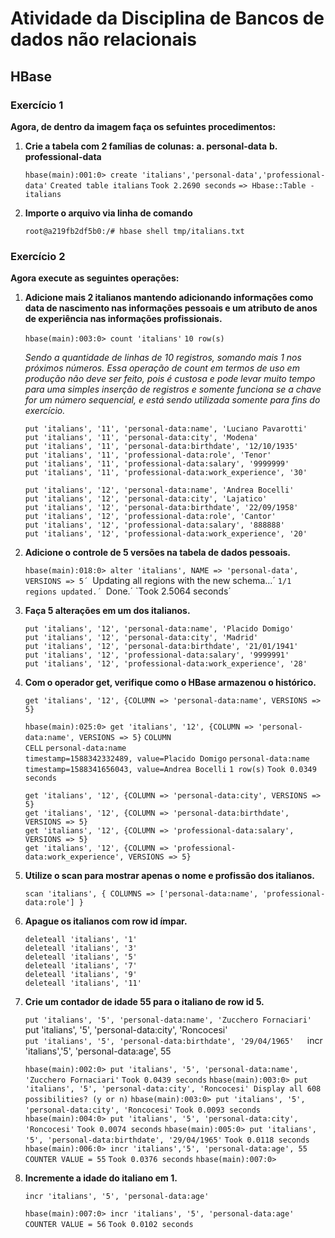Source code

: # Atividade da Disciplina de Bancos de dados não relacionais

## HBase

### Exercício 1

**Agora, de dentro da imagem faça os sefuintes procedimentos:**
1. **Crie a tabela com 2 famílias de colunas:**
	**a. personal-data**
	**b. professional-data**

	`hbase(main):001:0> create 'italians','personal-data','professional-data'`
	`Created table italians`
	`Took 2.2690 seconds`
	`=> Hbase::Table - italians`


2. **Importe o arquivo via linha de comando**
	
	`root@a219fb2df5b0:/# hbase shell tmp/italians.txt`



### Exercício 2

**Agora execute as seguintes operações:**


1. **Adicione mais 2 italianos mantendo adicionando informações como data de nascimento nas informações pessoais e um atributo de anos de experiência nas informações profissionais.**
	
	`hbase(main):003:0> count 'italians'`
	`10 row(s)`
	
	*Sendo a quantidade de linhas de 10 registros, somando mais 1 nos próximos números.  Essa operação de count em termos de uso em produção não deve ser feito, pois é custosa e pode levar muito tempo para uma simples inserção de registros e somente funciona se a chave for um número sequencial, e está sendo utilizada somente para fins do exercício.*
	
	`put 'italians', '11', 'personal-data:name', 'Luciano Pavarotti'`  
	`put 'italians', '11', 'personal-data:city', 'Modena'`  
	`put 'italians', '11', 'personal-data:birthdate', '12/10/1935'`  
	`put 'italians', '11', 'professional-data:role', 'Tenor'`  
	`put 'italians', '11', 'professional-data:salary', '9999999'`  
	`put 'italians', '11', 'professional-data:work_experience', '30'`  
	  
	`put 'italians', '12', 'personal-data:name', 'Andrea Bocelli'`  
	`put 'italians', '12', 'personal-data:city', 'Lajatico'`  
	`put 'italians', '12', 'personal-data:birthdate', '22/09/1958'`  
	`put 'italians', '12', 'professional-data:role', 'Cantor'`  
	`put 'italians', '12', 'professional-data:salary', '888888'`  
	`put 'italians', '12', 'professional-data:work_experience', '20'`  

2. **Adicione o controle de 5 versões na tabela de dados pessoais.**
	
	`hbase(main):018:0> alter 'italians', NAME => 'personal-data', VERSIONS => 5´
	`Updating all regions with the new schema...´
	`1/1 regions updated.´
	`Done.´
	`Took 2.5064 seconds´
	
3. **Faça 5 alterações em um dos italianos.**

	`put 'italians', '12', 'personal-data:name', 'Placido Domigo'`  
	`put 'italians', '12', 'personal-data:city', 'Madrid'`  
	`put 'italians', '12', 'personal-data:birthdate', '21/01/1941'`  
	`put 'italians', '12', 'professional-data:salary', '9999991'`  
	`put 'italians', '12', 'professional-data:work_experience', '28'`  

4. **Com o operador get, verifique como o HBase armazenou o histórico.**
	
	`get 'italians', '12', {COLUMN => 'personal-data:name', VERSIONS => 5}`
	
	`hbase(main):025:0> get 'italians', '12', {COLUMN => 'personal-data:name', VERSIONS => 5}`
	`COLUMN                                      CELL`
	`personal-data:name                         timestamp=1588342332489, value=Placido Domigo`
	`personal-data:name                         timestamp=1588341656043, value=Andrea Bocelli`
	`1 row(s)`
	`Took 0.0349 seconds`
	
	`get 'italians', '12', {COLUMN => 'personal-data:city', VERSIONS => 5}`  
	`get 'italians', '12', {COLUMN => 'personal-data:birthdate', VERSIONS => 5}`  
	`get 'italians', '12', {COLUMN => 'professional-data:salary', VERSIONS => 5}`  
	`get 'italians', '12', {COLUMN => 'professional-data:work_experience', VERSIONS => 5}`  

5. **Utilize o scan para mostrar apenas o nome e profissão dos italianos.**

	`scan 'italians', { COLUMNS => ['personal-data:name', 'professional-data:role'] }`
	
6. **Apague os italianos com row id ímpar.**
	
	`deleteall 'italians', '1'`  
	`deleteall 'italians', '3'`  
	`deleteall 'italians', '5'`  
	`deleteall 'italians', '7'`  
	`deleteall 'italians', '9'`  
	`deleteall 'italians', '11'`  

7. **Crie um contador de idade 55 para o italiano de row id 5.**
	
	`put 'italians', '5', 'personal-data:name', 'Zucchero Fornaciari'  
	`put 'italians', '5', 'personal-data:city', 'Roncocesi' 	
	`put 'italians', '5', 'personal-data:birthdate', '29/04/1965'  
	`incr 'italians','5', 'personal-data:age', 55  
	
	`hbase(main):002:0> put 'italians', '5', 'personal-data:name', 'Zucchero Fornaciari'`
	`Took 0.0439 seconds`
	`hbase(main):003:0> put 'italians', '5', 'personal-data:city', 'Roncocesi' Display all 608 possibilities? (y or n)`
	`hbase(main):003:0> put 'italians', '5', 'personal-data:city', 'Roncocesi'`
	`Took 0.0093 seconds`
	`hbase(main):004:0> put 'italians', '5', 'personal-data:city', 'Roncocesi'`
	`Took 0.0074 seconds`
	`hbase(main):005:0> put 'italians', '5', 'personal-data:birthdate', '29/04/1965'`
	`Took 0.0118 seconds`
	`hbase(main):006:0> incr 'italians','5', 'personal-data:age', 55`
	`COUNTER VALUE = 55`
	`Took 0.0376 seconds`
	`hbase(main):007:0>`
	
8. **Incremente a idade do italiano em 1.**
	
	`incr 'italians', '5', 'personal-data:age'`  
	
	`hbase(main):007:0> incr 'italians', '5', 'personal-data:age'`
	`COUNTER VALUE = 56`
	`Took 0.0102 seconds`

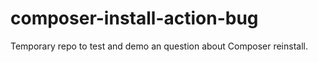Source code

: # composer-install-action-bug
Temporary repo to test and demo an question about Composer reinstall.
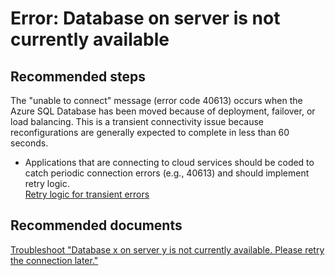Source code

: <properties
	pageTitle="Error: Database <x> on server <y> is not currently available"
	description="Error: Database <x> on server <y> is not currently available"
	service="microsoft.sql"
	resource="servers"
	authors="kasparks"
	displayOrder="3"
	selfHelpType="resource"
	supportTopicIds=""
	resourceTags="servers, databases"
	productPesIds=""
	cloudEnvironments="public"
/>

# Error: Database <x> on server <y> is not currently available

## **Recommended steps**
The "unable to connect" message (error code 40613) occurs when the Azure SQL Database has been moved because of deployment, failover, or load balancing. This is a transient connectivity issue because reconfigurations are generally expected to complete in less than 60 seconds.

* Applications that are connecting to cloud services should be coded to catch periodic connection errors (e.g., 40613) and should implement retry logic.<br>
[Retry logic for transient errors](https://azure.microsoft.com/documentation/articles/sql-database-connectivity-issues/#retry-logic-for-transient-errors)

## **Recommended documents**
[Troubleshoot "Database x on server y is not currently available. Please retry the connection later."](https://azure.microsoft.com/documentation/articles/sql-database-troubleshoot-connection)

**Exercise**
State, with no accompanying text, how many lines of the material contain the string "Bocelli".

**Exercise result**
2